Orangtua Khoirul menyekolahkan anaknya di SDN Jalen karena kakaknya juga alumni SD tersebut.
Baca Juga: Polisi Gadungan di Cilacap Bawa Kabur Uang Semiliar, Janjikan Anak Korban Jadi Dosen PNS di UGM
"Sehingga orangtuanya tetap menyekolahkan di SD sini meski hanya Ia saja yang kelas 1,” ungkap Dedi Agung Nugroho, Rabu (13/7/2022).
Meski hanya terdapat satu siswa di Kelas 1, pihaknya tetap melakukan kegiatan belajar mengajar (KBM).
Hanya untuk sementara, Khoirul digabung dengan kelas 2 yang siswanya ada 3 anak. Ini sesuai keinginan orangtua agar anaknya memiliki teman di kelas.

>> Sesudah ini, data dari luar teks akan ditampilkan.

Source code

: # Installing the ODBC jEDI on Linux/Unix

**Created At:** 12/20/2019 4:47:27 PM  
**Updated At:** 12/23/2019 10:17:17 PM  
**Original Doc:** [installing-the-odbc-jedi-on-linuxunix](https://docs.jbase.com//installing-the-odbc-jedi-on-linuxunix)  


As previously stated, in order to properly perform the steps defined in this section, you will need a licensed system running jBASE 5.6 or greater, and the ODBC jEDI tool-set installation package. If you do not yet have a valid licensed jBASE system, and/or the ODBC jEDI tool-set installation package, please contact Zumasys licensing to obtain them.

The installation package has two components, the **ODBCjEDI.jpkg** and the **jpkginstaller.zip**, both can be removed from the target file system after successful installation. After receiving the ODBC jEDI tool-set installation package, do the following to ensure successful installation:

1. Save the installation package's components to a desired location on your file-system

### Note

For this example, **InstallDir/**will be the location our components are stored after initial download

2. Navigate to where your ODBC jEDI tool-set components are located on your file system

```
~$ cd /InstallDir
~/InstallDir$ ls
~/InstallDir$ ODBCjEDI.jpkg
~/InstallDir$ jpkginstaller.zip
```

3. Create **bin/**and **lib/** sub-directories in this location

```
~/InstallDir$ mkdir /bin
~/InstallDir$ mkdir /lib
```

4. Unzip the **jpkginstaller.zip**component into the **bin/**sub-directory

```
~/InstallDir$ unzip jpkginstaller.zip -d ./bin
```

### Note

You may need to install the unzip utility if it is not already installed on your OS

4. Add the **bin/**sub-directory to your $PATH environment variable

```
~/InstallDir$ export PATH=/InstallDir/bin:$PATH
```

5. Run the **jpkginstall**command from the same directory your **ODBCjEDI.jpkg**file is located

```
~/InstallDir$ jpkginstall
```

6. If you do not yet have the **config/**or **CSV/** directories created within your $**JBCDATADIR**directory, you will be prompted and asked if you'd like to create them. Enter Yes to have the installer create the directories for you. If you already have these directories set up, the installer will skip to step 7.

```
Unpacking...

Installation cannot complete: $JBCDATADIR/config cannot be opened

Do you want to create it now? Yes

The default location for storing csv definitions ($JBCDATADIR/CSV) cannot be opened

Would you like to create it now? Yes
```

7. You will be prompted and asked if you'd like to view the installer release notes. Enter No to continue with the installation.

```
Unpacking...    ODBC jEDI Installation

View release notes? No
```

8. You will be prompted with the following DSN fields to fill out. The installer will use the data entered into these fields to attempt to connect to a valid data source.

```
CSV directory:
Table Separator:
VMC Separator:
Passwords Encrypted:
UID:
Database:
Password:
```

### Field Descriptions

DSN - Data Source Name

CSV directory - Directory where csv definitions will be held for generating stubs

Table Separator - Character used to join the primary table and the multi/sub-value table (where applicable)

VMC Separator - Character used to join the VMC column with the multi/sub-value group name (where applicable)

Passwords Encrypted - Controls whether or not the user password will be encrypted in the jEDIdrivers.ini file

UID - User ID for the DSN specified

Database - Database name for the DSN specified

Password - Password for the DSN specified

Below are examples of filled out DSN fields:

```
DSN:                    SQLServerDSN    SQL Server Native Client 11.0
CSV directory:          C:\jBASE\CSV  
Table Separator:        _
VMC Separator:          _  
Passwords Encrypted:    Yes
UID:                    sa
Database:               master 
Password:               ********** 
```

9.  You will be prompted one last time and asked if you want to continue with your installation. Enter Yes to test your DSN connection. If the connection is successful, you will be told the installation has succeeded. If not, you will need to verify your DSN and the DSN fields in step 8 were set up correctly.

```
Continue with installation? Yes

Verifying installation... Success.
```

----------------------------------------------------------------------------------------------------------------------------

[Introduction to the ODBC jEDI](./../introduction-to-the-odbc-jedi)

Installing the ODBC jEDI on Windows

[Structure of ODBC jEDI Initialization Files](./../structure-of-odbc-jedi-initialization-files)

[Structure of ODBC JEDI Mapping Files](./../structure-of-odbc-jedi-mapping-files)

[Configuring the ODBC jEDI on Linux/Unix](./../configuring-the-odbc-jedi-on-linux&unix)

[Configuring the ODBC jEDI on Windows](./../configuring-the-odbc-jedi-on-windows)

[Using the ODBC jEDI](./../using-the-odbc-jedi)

“Anaknya masih adaptasi dulu. Kita jadikan satu dengan kelas 2. Jadi KBM-nya ada 2 guru, ” katanya.
Total siswa di SDN Jalen ada 34 siswa. Sejak lima tahun terakhir, jumlah peserta didik di sekolah ini menurun. PPBD tahun lalu, sekolah ini juga hanya ada tiga pendaftar.
Di antara faktor menurunnya siswa di SDN Jalen karena keberadaan madrasah ibtidaiyah (MI) swasta di desa setempat.
Banyak orangtua memilih untuk menyekolahkan anaknya di lembaga pendidikan berbasis agama tersebut.
“5 tahun lalu di Desa Jalen ini berdiri MI swasta, sejak saat itu jumlah siswa mulai menurun,” katanya.
Pihaknya pun sebenarnya sudah berusaha keras untuk menjaring siswa peserta didik baru. Di antaranya dengan melakukan sosialisasi ke taman kanak-kanak (TK) di Desa Jalen dan sekitarnya.
Program keagamaan di sekolahnya juga sudah ditingkatkan. Namun usaha itu belum berhasil.